=== Exercise objective ===
The lines to repeat are those below from the one containing "- C# Dev Kit VSCode extension" down to the one containing "- You will be", both included; reproduce them exactly and nothing else.

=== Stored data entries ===
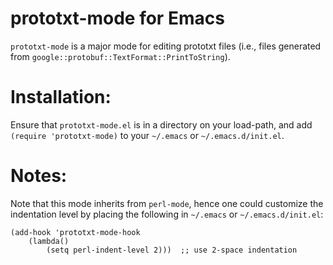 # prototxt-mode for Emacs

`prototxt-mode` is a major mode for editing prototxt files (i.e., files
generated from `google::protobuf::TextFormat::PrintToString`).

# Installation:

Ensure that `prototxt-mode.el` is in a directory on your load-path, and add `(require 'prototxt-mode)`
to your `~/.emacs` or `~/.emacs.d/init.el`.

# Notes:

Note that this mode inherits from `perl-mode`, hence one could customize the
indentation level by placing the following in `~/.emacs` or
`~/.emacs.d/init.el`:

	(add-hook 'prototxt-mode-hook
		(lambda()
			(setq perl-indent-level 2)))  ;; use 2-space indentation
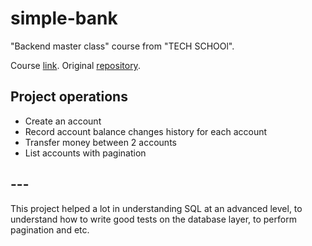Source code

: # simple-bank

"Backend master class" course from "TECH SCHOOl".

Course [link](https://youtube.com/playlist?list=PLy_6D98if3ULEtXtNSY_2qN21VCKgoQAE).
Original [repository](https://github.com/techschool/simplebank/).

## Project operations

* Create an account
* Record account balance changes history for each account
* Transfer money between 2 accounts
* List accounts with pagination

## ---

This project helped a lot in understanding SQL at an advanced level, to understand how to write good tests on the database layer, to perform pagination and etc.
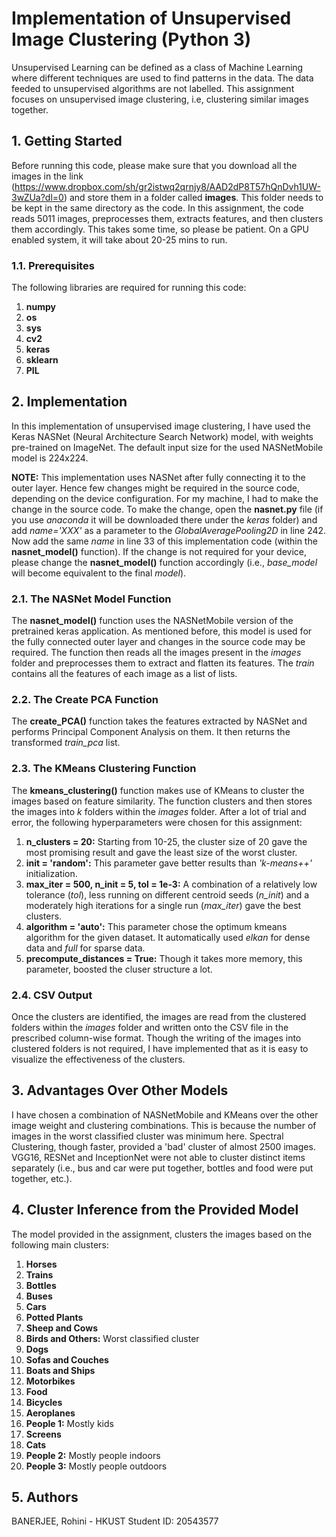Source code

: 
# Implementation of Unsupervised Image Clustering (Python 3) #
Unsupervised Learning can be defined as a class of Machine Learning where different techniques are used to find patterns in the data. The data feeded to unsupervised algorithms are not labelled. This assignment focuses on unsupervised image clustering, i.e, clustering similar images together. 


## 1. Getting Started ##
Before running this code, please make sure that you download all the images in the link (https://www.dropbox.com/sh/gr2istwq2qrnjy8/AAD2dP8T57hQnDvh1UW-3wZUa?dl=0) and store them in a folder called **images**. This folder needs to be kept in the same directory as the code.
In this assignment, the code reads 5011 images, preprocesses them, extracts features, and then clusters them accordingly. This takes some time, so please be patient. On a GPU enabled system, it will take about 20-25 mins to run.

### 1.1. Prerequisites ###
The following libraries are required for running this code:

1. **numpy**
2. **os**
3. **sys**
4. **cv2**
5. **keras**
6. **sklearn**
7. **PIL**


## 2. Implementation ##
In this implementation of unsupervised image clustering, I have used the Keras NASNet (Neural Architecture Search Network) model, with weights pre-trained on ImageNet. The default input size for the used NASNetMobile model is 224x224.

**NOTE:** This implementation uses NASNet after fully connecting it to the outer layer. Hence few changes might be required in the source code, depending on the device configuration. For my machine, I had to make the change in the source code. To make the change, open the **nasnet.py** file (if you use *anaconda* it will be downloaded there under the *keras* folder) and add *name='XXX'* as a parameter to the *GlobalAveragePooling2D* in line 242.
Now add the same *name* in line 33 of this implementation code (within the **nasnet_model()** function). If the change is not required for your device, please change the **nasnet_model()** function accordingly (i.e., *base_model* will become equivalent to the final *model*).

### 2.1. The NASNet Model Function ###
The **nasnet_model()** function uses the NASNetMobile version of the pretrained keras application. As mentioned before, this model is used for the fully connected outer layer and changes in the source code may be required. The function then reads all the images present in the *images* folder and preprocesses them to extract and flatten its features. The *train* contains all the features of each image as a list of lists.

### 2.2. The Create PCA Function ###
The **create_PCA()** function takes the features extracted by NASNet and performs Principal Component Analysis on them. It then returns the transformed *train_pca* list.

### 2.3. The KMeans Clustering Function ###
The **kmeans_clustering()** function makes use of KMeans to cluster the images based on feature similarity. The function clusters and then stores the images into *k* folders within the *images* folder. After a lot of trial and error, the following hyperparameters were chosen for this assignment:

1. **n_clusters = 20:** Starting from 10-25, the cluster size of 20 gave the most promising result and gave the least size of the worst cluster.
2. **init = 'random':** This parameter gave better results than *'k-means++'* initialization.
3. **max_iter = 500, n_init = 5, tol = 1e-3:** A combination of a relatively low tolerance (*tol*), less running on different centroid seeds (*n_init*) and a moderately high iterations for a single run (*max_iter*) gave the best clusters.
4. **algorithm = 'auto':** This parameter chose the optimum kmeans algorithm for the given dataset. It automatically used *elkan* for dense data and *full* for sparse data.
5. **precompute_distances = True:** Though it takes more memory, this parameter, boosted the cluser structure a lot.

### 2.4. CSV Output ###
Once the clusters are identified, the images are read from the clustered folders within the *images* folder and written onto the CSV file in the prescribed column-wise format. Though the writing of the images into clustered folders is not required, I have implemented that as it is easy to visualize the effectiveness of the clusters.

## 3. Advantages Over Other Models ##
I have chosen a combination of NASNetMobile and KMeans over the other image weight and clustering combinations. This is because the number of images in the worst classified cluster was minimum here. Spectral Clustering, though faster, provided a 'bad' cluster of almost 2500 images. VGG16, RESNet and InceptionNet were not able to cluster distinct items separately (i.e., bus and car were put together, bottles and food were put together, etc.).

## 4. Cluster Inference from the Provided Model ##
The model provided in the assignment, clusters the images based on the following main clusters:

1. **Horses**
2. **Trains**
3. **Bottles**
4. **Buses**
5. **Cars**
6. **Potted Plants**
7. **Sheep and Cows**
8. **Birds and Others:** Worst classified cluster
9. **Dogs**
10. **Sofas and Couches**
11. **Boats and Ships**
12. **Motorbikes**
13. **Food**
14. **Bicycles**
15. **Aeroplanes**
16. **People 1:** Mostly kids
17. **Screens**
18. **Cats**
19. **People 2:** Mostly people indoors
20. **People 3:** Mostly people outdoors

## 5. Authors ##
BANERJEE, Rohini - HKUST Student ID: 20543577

* * *

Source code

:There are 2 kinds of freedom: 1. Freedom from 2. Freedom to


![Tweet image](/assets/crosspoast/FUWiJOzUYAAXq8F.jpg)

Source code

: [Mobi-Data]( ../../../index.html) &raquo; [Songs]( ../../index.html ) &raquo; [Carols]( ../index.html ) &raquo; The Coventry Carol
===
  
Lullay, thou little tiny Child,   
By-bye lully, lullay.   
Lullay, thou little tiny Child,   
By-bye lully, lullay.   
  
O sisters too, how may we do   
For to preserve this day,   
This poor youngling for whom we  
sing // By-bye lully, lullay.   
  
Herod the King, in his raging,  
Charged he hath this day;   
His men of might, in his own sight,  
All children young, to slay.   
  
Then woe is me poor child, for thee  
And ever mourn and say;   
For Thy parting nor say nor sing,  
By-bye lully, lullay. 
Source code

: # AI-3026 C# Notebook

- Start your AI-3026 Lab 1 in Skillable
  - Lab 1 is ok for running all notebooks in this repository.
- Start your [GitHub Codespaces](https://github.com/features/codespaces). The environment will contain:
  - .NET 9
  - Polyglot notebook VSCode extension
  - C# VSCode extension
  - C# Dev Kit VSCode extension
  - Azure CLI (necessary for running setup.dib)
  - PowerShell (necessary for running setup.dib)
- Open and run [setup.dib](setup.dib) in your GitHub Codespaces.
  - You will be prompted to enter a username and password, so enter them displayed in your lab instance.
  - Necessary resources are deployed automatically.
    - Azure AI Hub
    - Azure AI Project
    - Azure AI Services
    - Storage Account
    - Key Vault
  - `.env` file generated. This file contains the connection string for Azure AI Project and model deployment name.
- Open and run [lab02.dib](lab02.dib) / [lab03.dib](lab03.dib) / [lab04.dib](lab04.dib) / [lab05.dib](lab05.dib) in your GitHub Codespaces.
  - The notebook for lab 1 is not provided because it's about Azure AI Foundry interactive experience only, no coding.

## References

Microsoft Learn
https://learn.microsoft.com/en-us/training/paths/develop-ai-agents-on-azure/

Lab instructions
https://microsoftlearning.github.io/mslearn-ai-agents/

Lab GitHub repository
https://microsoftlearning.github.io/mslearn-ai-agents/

=== Solution to the problem ===
  - C# Dev Kit VSCode extension
  - Azure CLI (necessary for running setup.dib)
  - PowerShell (necessary for running setup.dib)
- Open and run [setup.dib](setup.dib) in your GitHub Codespaces.
  - You will be prompted to enter a username and password, so enter them displayed in your lab instance.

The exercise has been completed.